Crítica de “Logan Lucky” (Steven Soderbergh, 2017)

Na década de 2000, Soderbergh dirigiu a trilogia “Ocean”, protagonizada por George Clooney e recheada de astros de Hollywood: “Onze homens e um segredo (2001)”, “Doze homens e outro segredo” (2005) e “Treze homens e um novo segredo” (2007). Foram três filmes ágeis com temática amena, que repercutem a atmosfera norte-americana de prosperidade e crescimento econômico daquele período. Então veio a crise dos subprimes em 2007–08 e o céu do sonho americano desabou novamente sobre a classe trabalhadora. O purgatório de frustração, paixões tristes e desemprego se abateu também no cinema. Clooney vai estrelar “Amor sem escalas” (Jason Reitman, 2009), onde é um especialista em demissões contratado para poupar os patrões do trabalho sujo de mandar os funcionários embora e fechar filiais de empresas, enquanto Soderbergh faz um de seus filmes mais sombrios, a balada apocalíptica “Contágio” (2011), um filme hobbesiano sobre a guerra de todos contra todos que se segue a uma epidemia global.
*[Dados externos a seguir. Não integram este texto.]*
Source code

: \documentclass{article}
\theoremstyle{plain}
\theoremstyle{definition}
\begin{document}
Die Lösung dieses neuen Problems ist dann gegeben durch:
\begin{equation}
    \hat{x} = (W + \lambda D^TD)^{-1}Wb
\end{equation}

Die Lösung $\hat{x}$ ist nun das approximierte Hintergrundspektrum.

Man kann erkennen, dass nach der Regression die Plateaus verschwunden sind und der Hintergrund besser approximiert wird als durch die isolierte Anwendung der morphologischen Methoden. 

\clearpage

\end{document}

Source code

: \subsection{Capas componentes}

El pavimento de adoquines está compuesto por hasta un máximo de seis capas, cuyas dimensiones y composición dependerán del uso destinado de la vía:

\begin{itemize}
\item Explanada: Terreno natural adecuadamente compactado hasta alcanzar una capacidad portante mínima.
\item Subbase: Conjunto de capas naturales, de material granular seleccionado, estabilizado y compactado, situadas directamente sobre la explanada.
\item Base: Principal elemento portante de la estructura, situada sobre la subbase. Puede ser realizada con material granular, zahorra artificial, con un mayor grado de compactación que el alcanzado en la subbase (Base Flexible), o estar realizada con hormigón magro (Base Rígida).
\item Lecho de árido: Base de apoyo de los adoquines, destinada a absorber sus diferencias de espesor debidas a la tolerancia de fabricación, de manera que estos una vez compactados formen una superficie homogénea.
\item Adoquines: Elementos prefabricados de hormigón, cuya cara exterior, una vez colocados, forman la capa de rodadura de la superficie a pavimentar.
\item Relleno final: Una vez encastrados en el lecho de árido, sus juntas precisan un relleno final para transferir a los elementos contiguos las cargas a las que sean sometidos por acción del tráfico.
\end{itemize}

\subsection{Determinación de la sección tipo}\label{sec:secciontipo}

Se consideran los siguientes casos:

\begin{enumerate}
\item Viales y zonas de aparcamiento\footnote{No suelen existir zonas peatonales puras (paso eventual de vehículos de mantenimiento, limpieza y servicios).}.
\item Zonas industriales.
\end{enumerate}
“Logan Lucky”, o último filme do diretor, pode-se dizer que é um filme pós-crise, fechando a fatura desse período de inchaço e espouco da bolha econômico-financeira. Soderbergh vai à base eleitoral do trumpismo para filmar a classe trabalhadora branca e caipira, aquela que frequenta boates country, acompanha as corridas de Nascar e socializa nos espaços comunitários da América profunda: recitais infantis, bailes de formatura, boliches, cultos e missas dominicais. São personagens que pagam a conta pelo buraco em que os Estados Unidos se meteram: um operário manco demitido “por razões do seguro”, um presidiário, um veterano de guerra que perdeu o braço no Iraque, dois nerds desajustados, entre outros tipos ideais weberianos de uma era de descenso e desesperança. É aí que o filme vai inverter o lugar comum: não os retrata nem como “white trash” comedor de hambúrguer, sem educação e truculento, nem como refugo geopolítico jogado de escanteio pelos poderosos, para então se insuflar de nostalgia, raiva ou depressão em meio à pasmaceira existencial. Nem como os enxergam as elites liberais e universitárias rendidas ao ‘menos pior’ clintonista, nem como vítimas de uma estrutura perversa exercendo a sua justa revolta antissistêmica, como gostariam de vê-los certa esquerda nacionalista antiliberal.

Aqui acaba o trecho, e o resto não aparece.